Pivot (SqlDataFrame)
  1. Pivot column name (String)
  2. Value column name (String)
  3. Pivot values (String array)
  4. Aggregate function (String)

Performs the pivot operation for the dataframe. More information about pivot: https://www.techonthenet.com/sql_server/pivot.php.

Parameters:

  1. Pivot column name: Column in the source dataframe that will be aggregated.
  2. Value column name: Column in the source dataframe that determines to which generated column the row belongs to.
  3. Pivot values: Array of column names that the pivot operate will generate.
  4. Aggregate function: Aggregate function for combining the values from pivot column (the first parameter).

Example:

let data = ModelById(1)
.EventsDatatable
.SqlDataFrame;

let result1 = data
.Select(["User", "Event type"])
.Pivot("User", "User", ["John", "Greg", "James", "Sharon"], "Count").Collect();
// Returns user counts (on columns) for each event type (on rows)

let result2 = data
.Select(["User", "Event type", "Cost"])
.Pivot("Cost", "User", ["John", "Greg", "James", "Sharon"], "Sum").Collect();
// Returns costs for each user (on columns) and event type (on rows)
RemoveColumns (SqlDataFrame) Column names (string array) Same functionality as in the DataFrame.
Select (SqlDataFrame) Column names (string array, or key-value pairs) Same functionality as in the DataFrame.
SelectDistinct (SqlDataFrame)

Column names (string array, or key-value pairs)

Same functionality as in the DataFrame.

Skip (SqlDataFrame) Number of rows to skip Same functionality as in the DataFrame.
TakeSample (SqlDataFrame) Number of rows (Integer) Same functionality as in the DataFrame.
Unpivot (SqlDataFrame)
  1. Value column name (String)
  2. Name column name (String)
  3. Columns to unpivot (String array)

Performs the unpivot operation for the dataframe, i.e., rotates columns into rows.
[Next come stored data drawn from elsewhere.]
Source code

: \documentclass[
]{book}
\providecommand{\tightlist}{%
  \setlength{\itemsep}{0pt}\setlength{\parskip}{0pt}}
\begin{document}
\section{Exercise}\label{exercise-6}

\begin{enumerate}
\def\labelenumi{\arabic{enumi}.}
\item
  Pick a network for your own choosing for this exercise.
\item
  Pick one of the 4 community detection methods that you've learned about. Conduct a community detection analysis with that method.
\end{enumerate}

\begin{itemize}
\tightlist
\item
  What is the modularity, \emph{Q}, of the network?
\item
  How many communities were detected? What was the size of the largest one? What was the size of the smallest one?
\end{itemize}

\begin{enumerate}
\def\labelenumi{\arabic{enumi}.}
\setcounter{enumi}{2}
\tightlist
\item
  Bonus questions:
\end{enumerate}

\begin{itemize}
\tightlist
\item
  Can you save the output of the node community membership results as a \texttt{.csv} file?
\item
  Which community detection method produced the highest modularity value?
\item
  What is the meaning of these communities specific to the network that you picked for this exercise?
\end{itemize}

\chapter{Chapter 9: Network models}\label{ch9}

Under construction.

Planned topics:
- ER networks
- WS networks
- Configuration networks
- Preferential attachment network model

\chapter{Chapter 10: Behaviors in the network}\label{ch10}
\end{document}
More information about unpivot: https://docs.snowflake.com/en/sql-reference/constructs/unpivot.html.

Parameters:

  1. Value column name: Name of the generated column containing the unpivotted values.
  2. Name column name: Name of the generated column containing original column names of the unpivotted values.
  3. Columns to unpivot: Names of the columns in the source dataframe to be unpivotted.

Note that the Unpivot function is only supported for SqlDataFrames (not in-memory DataFrames).

Example:

let result = df.Unpivot(
  "Value",
  "Name",
  ["Column 1", "Column 2", "Column 3"]
).Collect();

This example reads case attributes from a model and performs unpivot for them. Only string type of columns are unpivotted and also the case id columns is ignored.
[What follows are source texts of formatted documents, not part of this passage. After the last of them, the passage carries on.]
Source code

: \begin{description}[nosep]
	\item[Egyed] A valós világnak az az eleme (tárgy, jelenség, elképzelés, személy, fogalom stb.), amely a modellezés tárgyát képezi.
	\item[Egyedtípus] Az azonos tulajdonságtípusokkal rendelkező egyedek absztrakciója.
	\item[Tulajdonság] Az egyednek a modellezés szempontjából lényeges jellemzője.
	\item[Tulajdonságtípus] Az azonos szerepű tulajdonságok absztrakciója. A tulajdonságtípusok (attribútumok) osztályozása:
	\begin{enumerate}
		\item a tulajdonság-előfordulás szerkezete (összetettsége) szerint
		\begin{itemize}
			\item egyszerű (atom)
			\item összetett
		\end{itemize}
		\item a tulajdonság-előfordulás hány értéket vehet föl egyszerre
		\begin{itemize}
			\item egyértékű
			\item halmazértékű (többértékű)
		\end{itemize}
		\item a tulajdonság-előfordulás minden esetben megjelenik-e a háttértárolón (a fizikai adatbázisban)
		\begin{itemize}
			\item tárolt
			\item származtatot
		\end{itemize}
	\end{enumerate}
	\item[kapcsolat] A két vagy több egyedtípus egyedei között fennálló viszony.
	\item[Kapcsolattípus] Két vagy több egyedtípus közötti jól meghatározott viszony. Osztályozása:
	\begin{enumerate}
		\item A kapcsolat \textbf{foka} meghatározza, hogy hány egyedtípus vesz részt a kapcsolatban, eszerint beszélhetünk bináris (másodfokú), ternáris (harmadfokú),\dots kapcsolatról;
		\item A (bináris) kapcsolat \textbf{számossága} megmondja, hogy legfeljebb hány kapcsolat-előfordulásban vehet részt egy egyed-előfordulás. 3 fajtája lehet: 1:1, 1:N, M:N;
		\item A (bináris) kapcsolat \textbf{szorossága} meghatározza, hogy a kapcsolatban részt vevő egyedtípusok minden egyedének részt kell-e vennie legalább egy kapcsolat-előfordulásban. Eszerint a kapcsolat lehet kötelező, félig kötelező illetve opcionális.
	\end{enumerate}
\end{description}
let caseAttributes = ModelById(123).CasesDatatable;
caseAttributes.SqlDataFrame.Unpivot(
  "Value",
  "Case attribute",
  caseAttributes.Columns.Where(Datatype == "String" && Name != "CaseId").Name
).Collect().toCsv()
WithDenseRankNumberColumn (SqlDataFrame)
  1. New column name (String)
  2. Order by columns (String array)
  3. Partition by columns (String array)
  4. Ascending/descending order (Boolean array)
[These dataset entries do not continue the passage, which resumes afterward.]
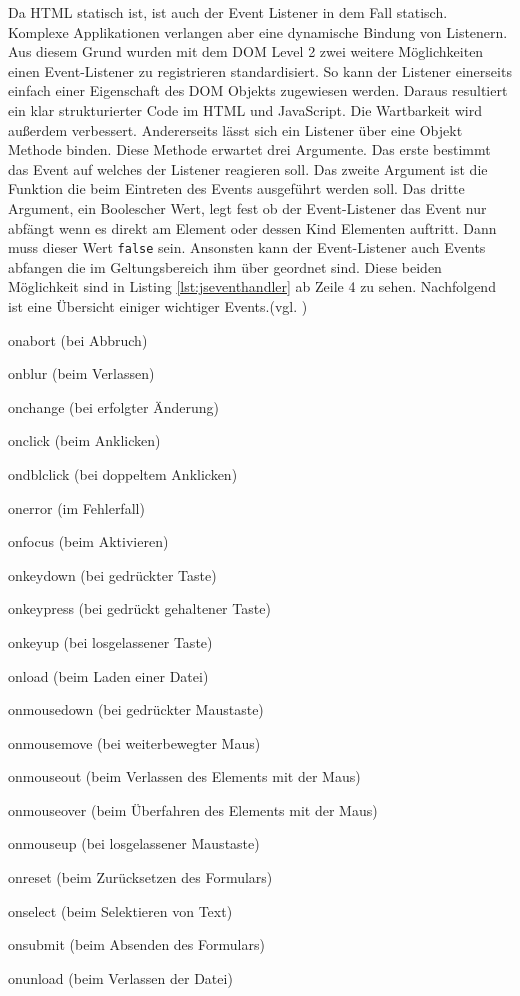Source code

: Da HTML statisch ist, ist auch der Event Listener in dem Fall statisch. Komplexe Applikationen verlangen aber eine dynamische Bindung von Listenern. Aus diesem Grund wurden mit dem DOM Level 2 zwei weitere Möglichkeiten einen Event-Listener zu registrieren standardisiert. So kann der Listener einerseits einfach einer Eigenschaft des DOM Objekts zugewiesen werden. Daraus resultiert ein klar strukturierter Code im HTML und JavaScript. Die Wartbarkeit wird außerdem verbessert. Andererseits lässt sich ein Listener über eine Objekt Methode binden. Diese Methode erwartet drei Argumente. Das erste bestimmt das Event auf welches der Listener reagieren soll. Das zweite Argument ist die Funktion die beim Eintreten des Events ausgeführt werden soll. Das dritte Argument, ein Boolescher Wert, legt fest ob der Event-Listener das Event nur abfängt wenn es direkt am Element oder dessen Kind Elementen auftritt. Dann muss dieser Wert \texttt{false} sein. Ansonsten kann der Event-Listener auch Events abfangen die im Geltungsbereich ihm über geordnet sind. Diese beiden Möglichkeit sind in Listing \ref{lst:jseventhandler} ab Zeile 4 zu sehen. Nachfolgend ist eine Übersicht einiger wichtiger Events.(vgl. \cite[S.428ff]{FlanJava2007})

\vspace{1em}
\begin{compactitem}
  \item onabort (bei Abbruch)
	\item onblur (beim Verlassen)
	\item onchange (bei erfolgter Änderung)
	\item onclick (beim Anklicken)
	\item ondblclick (bei doppeltem Anklicken)
	\item onerror (im Fehlerfall)
	\item onfocus (beim Aktivieren)
	\item onkeydown (bei gedrückter Taste)
	\item onkeypress (bei gedrückt gehaltener Taste)
	\item onkeyup (bei losgelassener Taste)
	\item onload (beim Laden einer Datei)
	\item onmousedown (bei gedrückter Maustaste)
	\item onmousemove (bei weiterbewegter Maus)
	\item onmouseout (beim Verlassen des Elements mit der Maus)
	\item onmouseover (beim Überfahren des Elements mit der Maus)
	\item onmouseup (bei losgelassener Maustaste)
	\item onreset (beim Zurücksetzen des Formulars)
	\item onselect (beim Selektieren von Text)
	\item onsubmit (beim Absenden des Formulars)
	\item onunload (beim Verlassen der Datei)
\end{compactitem}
Same functionality as in the DataFrame.

WithColumn (SqlDataFrame)
  1. New column name (String)
  2. New column expression

Same functionality as in the DataFrame, except instead of in-memory expressions, SqlDataFrame use SQL Expressions.

WithRankColumn (SqlDataFrame)
  1. New column name (String)
  2. Order by columns (String array)
  3. Partition by columns (String array)
  4. Ascending/descending order (Boolean array)

Same functionality as in the DataFrame.

WithRowNumberColumn (SqlDataFrame)
  1. New column name (String)
  2. Order by columns (String array)
  3. Partition by columns (String array)
  4. Ascending/descending order (Boolean array)

Same functionality as in the DataFrame.

Where (SqlDataFrame) Condition expression Same functionality as in the DataFrame, except instead of in-memory expressions, SqlDataFrame use SQL Expressions.